• [ASSIGNMENT] Without the images, reproduce each line of the material exactly.
*** RECORDS PROVIDED Section Begins ***
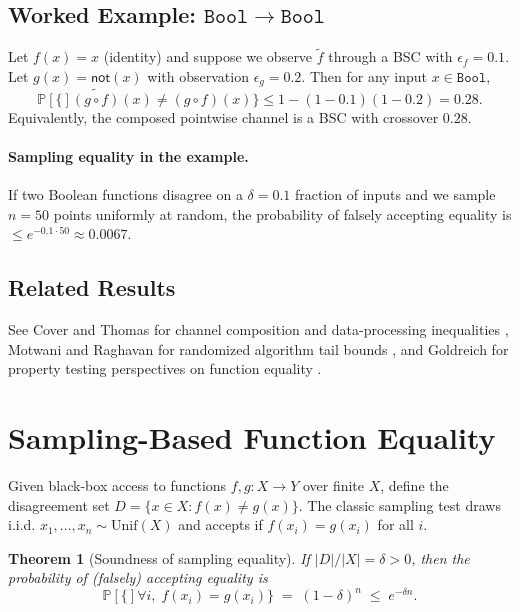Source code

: \documentclass[11pt,final,hidelinks]{article}
\newtheorem{theorem}{Theorem}[section]
\newcommand{\obs}[1]{\widetilde{#1}}  %
\newcommand{\Type}[1]{\mathtt{#1}}
\newcommand{\Prob}[1]{\mathbb{P}\left[#1\right]}
\newcommand{\Bool}{\Type{Bool}}
\begin{document}
\subsection{Worked Example: $\Bool\to\Bool$}

Let $f(x)=x$ (identity) and suppose we observe $\obs{f}$ through a BSC with $\epsilon_f=0.1$. Let $g(x)=\mathsf{not}(x)$ with observation $\epsilon_g=0.2$. Then for any input $x\in\Bool$,
\begin{equation}
    \Prob\{\obs{(g\circ f)}(x)\neq (g\circ f)(x)\} \le 1-(1-0.1)(1-0.2)=0.28.
\end{equation}
Equivalently, the composed pointwise channel is a BSC with crossover $0.28$.

\paragraph{Sampling equality in the example.} If two Boolean functions disagree on a $\delta=0.1$ fraction of inputs and we sample $n=50$ points uniformly at random, the probability of falsely accepting equality is $\le e^{-0.1\cdot 50} \approx 0.0067$.

\subsection{Related Results}
See Cover and Thomas for channel composition and data-processing inequalities \cite{cover2006}, Motwani and Raghavan for randomized algorithm tail bounds \cite{motwani1995}, and Goldreich for property testing perspectives on function equality \cite{goldreich2017}.

\section{Sampling-Based Function Equality}

Given black-box access to functions $f,g:X\to Y$ over finite $X$, define the disagreement set $D=\{x\in X: f(x)\neq g(x)\}$. The classic sampling test draws i.i.d. $x_1,\dots,x_n\sim\mathrm{Unif}(X)$ and accepts if $f(x_i)=g(x_i)$ for all $i$.

\begin{theorem}[Soundness of sampling equality]
If $|D|/|X|=\delta>0$, then the probability of (falsely) accepting equality is
\begin{equation}
\Prob\{ \forall i,\; f(x_i)=g(x_i) \} \;=\; (1-\delta)^n \;\le\; e^{-\delta n}.
\end{equation}
\end{theorem}
\end{document}
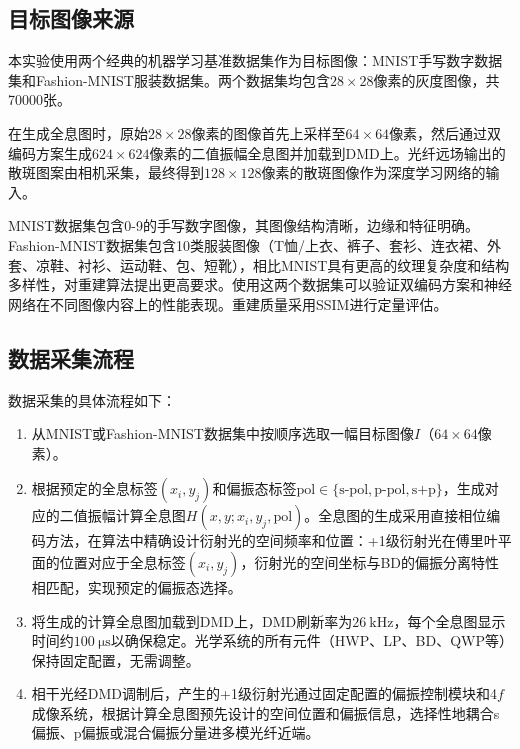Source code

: {\subsection{目标图像来源}\label{sec:target_images}

本实验使用两个经典的机器学习基准数据集作为目标图像：MNIST手写数字数据集和Fashion-MNIST服装数据集。两个数据集均包含$28\times28$像素的灰度图像，共70000张。

在生成全息图时，原始$28\times28$像素的图像首先上采样至$64\times64$像素，然后通过双编码方案生成$624\times624$像素的二值振幅全息图并加载到DMD上。光纤远场输出的散斑图案由相机采集，最终得到$128\times128$像素的散斑图像作为深度学习网络的输入。

MNIST数据集包含0-9的手写数字图像，其图像结构清晰，边缘和特征明确。Fashion-MNIST数据集包含10类服装图像（T恤/上衣、裤子、套衫、连衣裙、外套、凉鞋、衬衫、运动鞋、包、短靴），相比MNIST具有更高的纹理复杂度和结构多样性，对重建算法提出更高要求。使用这两个数据集可以验证双编码方案和神经网络在不同图像内容上的性能表现。重建质量采用SSIM进行定量评估。

\subsection{数据采集流程}\label{sec:data_acquisition}

数据采集的具体流程如下：
\begin{enumerate}
    \item 从MNIST或Fashion-MNIST数据集中按顺序选取一幅目标图像$I$（$64\times64$像素）。
    
    \item 根据预定的全息标签$(x_i, y_j)$和偏振态标签$\text{pol} \in \{\text{s-pol}, \text{p-pol}, \text{s+p}\}$，生成对应的二值振幅计算全息图$H(x,y; x_i, y_j, \text{pol})$。全息图的生成采用直接相位编码方法，在算法中精确设计衍射光的空间频率和位置：+1级衍射光在傅里叶平面的位置对应于全息标签$(x_i, y_j)$，衍射光的空间坐标与BD的偏振分离特性相匹配，实现预定的偏振态选择。
    
    \item 将生成的计算全息图加载到DMD上，DMD刷新率为$26~\mathrm{kHz}$，每个全息图显示时间约$100~\mathrm{μs}$以确保稳定。光学系统的所有元件（HWP、LP、BD、QWP等）保持固定配置，无需调整。
    
    \item 相干光经DMD调制后，产生的+1级衍射光通过固定配置的偏振控制模块和4$f$成像系统，根据计算全息图预先设计的空间位置和偏振信息，选择性地耦合s偏振、p偏振或混合偏振分量进多模光纤近端。
    

\end{enumerate}}
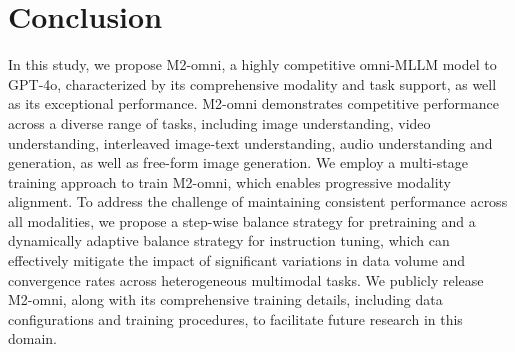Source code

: \section{Conclusion}\label{sec:conclusion}

In this study, we propose M2-omni, a highly competitive omni-MLLM model to GPT-4o, characterized by its comprehensive modality and task support, as well as its exceptional performance. M2-omni demonstrates competitive performance across a diverse range of tasks, including image understanding, video understanding, interleaved image-text understanding, audio understanding and generation, as well as free-form image generation. We employ a multi-stage training approach to train M2-omni, which enables progressive modality alignment. To address the challenge of maintaining consistent performance across all modalities, we propose a step-wise balance strategy for pretraining and a dynamically adaptive balance strategy for instruction tuning, which can effectively mitigate the impact of significant variations in data volume and convergence rates across heterogeneous multimodal tasks. We publicly release M2-omni, along with its comprehensive training details, including data configurations and training procedures, to facilitate future research in this domain.
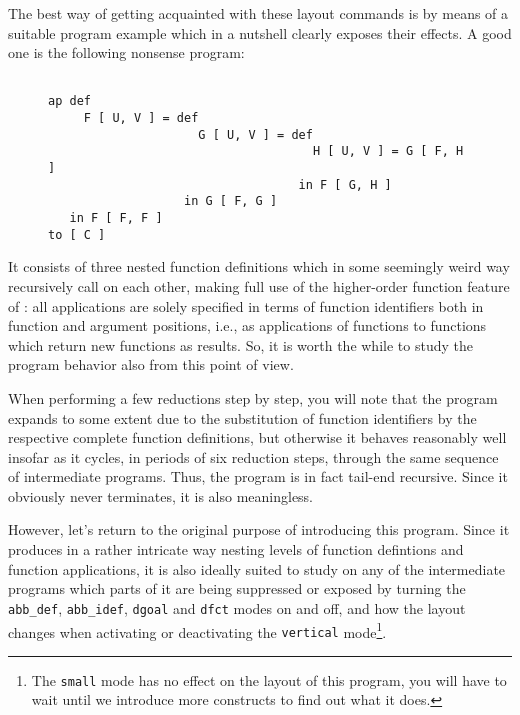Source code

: The best way of getting acquainted with these {\mys layout commands} is by means of
a suitable program example which in a nutshell clearly exposes their effects.
A good one is the following nonsense program:
\begin{figure}
\begin{verbatim}

ap def 
     F [ U, V ] = def 
                     G [ U, V ] = def 
                                     H [ U, V ] = G [ F, H ]
                                   in F [ G, H ]
                   in G [ F, G ]
   in F [ F, F ]
to [ C ]

\end{verbatim}
\end{figure}
It consists of three nested function definitions which in some seemingly
 weird way
recursively call on each other, making
full use of the {\mys higher-order function} feature of \kir:
all applications are solely
specified in terms of function identifiers both in function and
argument positions, i.e., as applications of functions to functions which
 return new functions as results. So, it is worth the while to study
 the program behavior
also from this point of view.

 When performing a few reductions step by step, you
will note that the program expands to some extent due to the substitution
of function identifiers by the respective complete function definitions, but 
otherwise it behaves reasonably well insofar as it cycles, in periods of
six reduction steps, through the same sequence of intermediate programs.
Thus, the program is in fact tail-end recursive. Since it obviously never
terminates, it is also meaningless.
 
However, let's return to the original purpose of introducing this program.
Since it produces in a rather intricate way nesting levels of
function defintions and function applications, it is also ideally suited
to study on any of the intermediate programs
 which parts of it are being suppressed or exposed by turning the
 {\tt abb\_def}, {\tt abb\_idef},
{\tt dgoal} and {\tt dfct} modes on and off, and how the layout changes when
activating or deactivating the {\tt vertical} mode\footnote{The {\tt small} mode has no effect on the layout of this program, you will have to wait until we
introduce more \kir constructs to find out what it does.}.

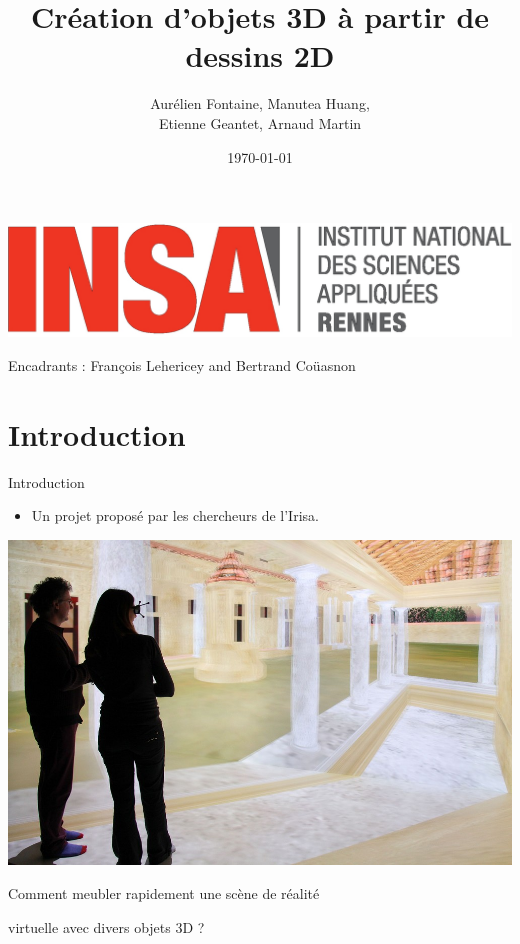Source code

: \documentclass[a4paper,10pt]{beamer}
\title{Création d'objets 3D à partir de dessins 2D}
\author[Groupe 3INFO]{Aurélien Fontaine, Manutea Huang,
\\ Etienne Geantet, Arnaud Martin}
\institute[INSA de Rennes]{Institut National des Sciences Appliquées de Rennes}
\date{\today}
\begin{document}
	
	\begin{frame}
		\begin{titlepage}
			\centerline{\includegraphics[scale=0.1]{images/logos/logoINSA.jpg}}
			\centerline{Encadrants : François Lehericey and Bertrand Coüasnon}	
		\end{titlepage}
	\end{frame}
	
	\section{Introduction}
	
	\begin{frame}{Introduction}
		\begin{itemize}
		\item Un projet proposé par les chercheurs de l'Irisa.
		\end{itemize}
		\centerline{\includegraphics[scale=0.25]{images/intro/Immersia.jpg}}
		\centerline{Comment meubler rapidement une scène de réalité}
		\centerline{virtuelle avec divers objets 3D ?}
	\end{frame}
	
\end{document}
*** RECORDS PROVIDED Section Ends ***
• [SOLUTION TO THE PROBLEM]
Source code

: \documentclass[11pt,final,hidelinks]{article}
\newtheorem{theorem}{Theorem}[section]
\newcommand{\obs}[1]{\widetilde{#1}}  %
\newcommand{\Type}[1]{\mathtt{#1}}
\newcommand{\Prob}[1]{\mathbb{P}\left[#1\right]}
\newcommand{\Bool}{\Type{Bool}}
\begin{document}
\subsection{Worked Example: $\Bool\to\Bool$}

Let $f(x)=x$ (identity) and suppose we observe $\obs{f}$ through a BSC with $\epsilon_f=0.1$. Let $g(x)=\mathsf{not}(x)$ with observation $\epsilon_g=0.2$. Then for any input $x\in\Bool$,
\begin{equation}
    \Prob\{\obs{(g\circ f)}(x)\neq (g\circ f)(x)\} \le 1-(1-0.1)(1-0.2)=0.28.
\end{equation}
Equivalently, the composed pointwise channel is a BSC with crossover $0.28$.

\paragraph{Sampling equality in the example.} If two Boolean functions disagree on a $\delta=0.1$ fraction of inputs and we sample $n=50$ points uniformly at random, the probability of falsely accepting equality is $\le e^{-0.1\cdot 50} \approx 0.0067$.

\subsection{Related Results}
See Cover and Thomas for channel composition and data-processing inequalities \cite{cover2006}, Motwani and Raghavan for randomized algorithm tail bounds \cite{motwani1995}, and Goldreich for property testing perspectives on function equality \cite{goldreich2017}.

\section{Sampling-Based Function Equality}

Given black-box access to functions $f,g:X\to Y$ over finite $X$, define the disagreement set $D=\{x\in X: f(x)\neq g(x)\}$. The classic sampling test draws i.i.d. $x_1,\dots,x_n\sim\mathrm{Unif}(X)$ and accepts if $f(x_i)=g(x_i)$ for all $i$.

\begin{theorem}[Soundness of sampling equality]
If $|D|/|X|=\delta>0$, then the probability of (falsely) accepting equality is
\begin{equation}
\Prob\{ \forall i,\; f(x_i)=g(x_i) \} \;=\; (1-\delta)^n \;\le\; e^{-\delta n}.
\end{equation}
\end{theorem}
\end{document}
Source code

: {\subsection{目标图像来源}\label{sec:target_images}

本实验使用两个经典的机器学习基准数据集作为目标图像：MNIST手写数字数据集和Fashion-MNIST服装数据集。两个数据集均包含$28\times28$像素的灰度图像，共70000张。

在生成全息图时，原始$28\times28$像素的图像首先上采样至$64\times64$像素，然后通过双编码方案生成$624\times624$像素的二值振幅全息图并加载到DMD上。光纤远场输出的散斑图案由相机采集，最终得到$128\times128$像素的散斑图像作为深度学习网络的输入。

MNIST数据集包含0-9的手写数字图像，其图像结构清晰，边缘和特征明确。Fashion-MNIST数据集包含10类服装图像（T恤/上衣、裤子、套衫、连衣裙、外套、凉鞋、衬衫、运动鞋、包、短靴），相比MNIST具有更高的纹理复杂度和结构多样性，对重建算法提出更高要求。使用这两个数据集可以验证双编码方案和神经网络在不同图像内容上的性能表现。重建质量采用SSIM进行定量评估。

\subsection{数据采集流程}\label{sec:data_acquisition}

数据采集的具体流程如下：
\begin{enumerate}
    \item 从MNIST或Fashion-MNIST数据集中按顺序选取一幅目标图像$I$（$64\times64$像素）。
    
    \item 根据预定的全息标签$(x_i, y_j)$和偏振态标签$\text{pol} \in \{\text{s-pol}, \text{p-pol}, \text{s+p}\}$，生成对应的二值振幅计算全息图$H(x,y; x_i, y_j, \text{pol})$。全息图的生成采用直接相位编码方法，在算法中精确设计衍射光的空间频率和位置：+1级衍射光在傅里叶平面的位置对应于全息标签$(x_i, y_j)$，衍射光的空间坐标与BD的偏振分离特性相匹配，实现预定的偏振态选择。
    
    \item 将生成的计算全息图加载到DMD上，DMD刷新率为$26~\mathrm{kHz}$，每个全息图显示时间约$100~\mathrm{μs}$以确保稳定。光学系统的所有元件（HWP、LP、BD、QWP等）保持固定配置，无需调整。
    
    \item 相干光经DMD调制后，产生的+1级衍射光通过固定配置的偏振控制模块和4$f$成像系统，根据计算全息图预先设计的空间位置和偏振信息，选择性地耦合s偏振、p偏振或混合偏振分量进多模光纤近端。
    

\end{enumerate}}
Source code

: \section{Conclusion}\label{sec:conclusion}

In this study, we propose M2-omni, a highly competitive omni-MLLM model to GPT-4o, characterized by its comprehensive modality and task support, as well as its exceptional performance. M2-omni demonstrates competitive performance across a diverse range of tasks, including image understanding, video understanding, interleaved image-text understanding, audio understanding and generation, as well as free-form image generation. We employ a multi-stage training approach to train M2-omni, which enables progressive modality alignment. To address the challenge of maintaining consistent performance across all modalities, we propose a step-wise balance strategy for pretraining and a dynamically adaptive balance strategy for instruction tuning, which can effectively mitigate the impact of significant variations in data volume and convergence rates across heterogeneous multimodal tasks. We publicly release M2-omni, along with its comprehensive training details, including data configurations and training procedures, to facilitate future research in this domain.
Source code

: The best way of getting acquainted with these {\mys layout commands} is by means of
a suitable program example which in a nutshell clearly exposes their effects.
A good one is the following nonsense program:
\begin{figure}
\begin{verbatim}

ap def 
     F [ U, V ] = def 
                     G [ U, V ] = def 
                                     H [ U, V ] = G [ F, H ]
                                   in F [ G, H ]
                   in G [ F, G ]
   in F [ F, F ]
to [ C ]

\end{verbatim}
\end{figure}
It consists of three nested function definitions which in some seemingly
 weird way
recursively call on each other, making
full use of the {\mys higher-order function} feature of \kir:
all applications are solely
specified in terms of function identifiers both in function and
argument positions, i.e., as applications of functions to functions which
 return new functions as results. So, it is worth the while to study
 the program behavior
also from this point of view.

 When performing a few reductions step by step, you
will note that the program expands to some extent due to the substitution
of function identifiers by the respective complete function definitions, but 
otherwise it behaves reasonably well insofar as it cycles, in periods of
six reduction steps, through the same sequence of intermediate programs.
Thus, the program is in fact tail-end recursive. Since it obviously never
terminates, it is also meaningless.
 
However, let's return to the original purpose of introducing this program.
Since it produces in a rather intricate way nesting levels of
function defintions and function applications, it is also ideally suited
to study on any of the intermediate programs
 which parts of it are being suppressed or exposed by turning the
 {\tt abb\_def}, {\tt abb\_idef},
{\tt dgoal} and {\tt dfct} modes on and off, and how the layout changes when
activating or deactivating the {\tt vertical} mode\footnote{The {\tt small} mode has no effect on the layout of this program, you will have to wait until we
introduce more \kir constructs to find out what it does.}.

Source code

: \documentclass[a4paper,10pt]{beamer}
\title{Création d'objets 3D à partir de dessins 2D}
\author[Groupe 3INFO]{Aurélien Fontaine, Manutea Huang,
\\ Etienne Geantet, Arnaud Martin}
\institute[INSA de Rennes]{Institut National des Sciences Appliquées de Rennes}
\date{\today}
\begin{document}
	
	\begin{frame}
		\begin{titlepage}
			\centerline{\includegraphics[scale=0.1]{images/logos/logoINSA.jpg}}
			\centerline{Encadrants : François Lehericey and Bertrand Coüasnon}	
		\end{titlepage}
	\end{frame}
	
	\section{Introduction}
	
	\begin{frame}{Introduction}
		\begin{itemize}
		\item Un projet proposé par les chercheurs de l'Irisa.
		\end{itemize}
		\centerline{\includegraphics[scale=0.25]{images/intro/Immersia.jpg}}
		\centerline{Comment meubler rapidement une scène de réalité}
		\centerline{virtuelle avec divers objets 3D ?}
	\end{frame}
	
\end{document}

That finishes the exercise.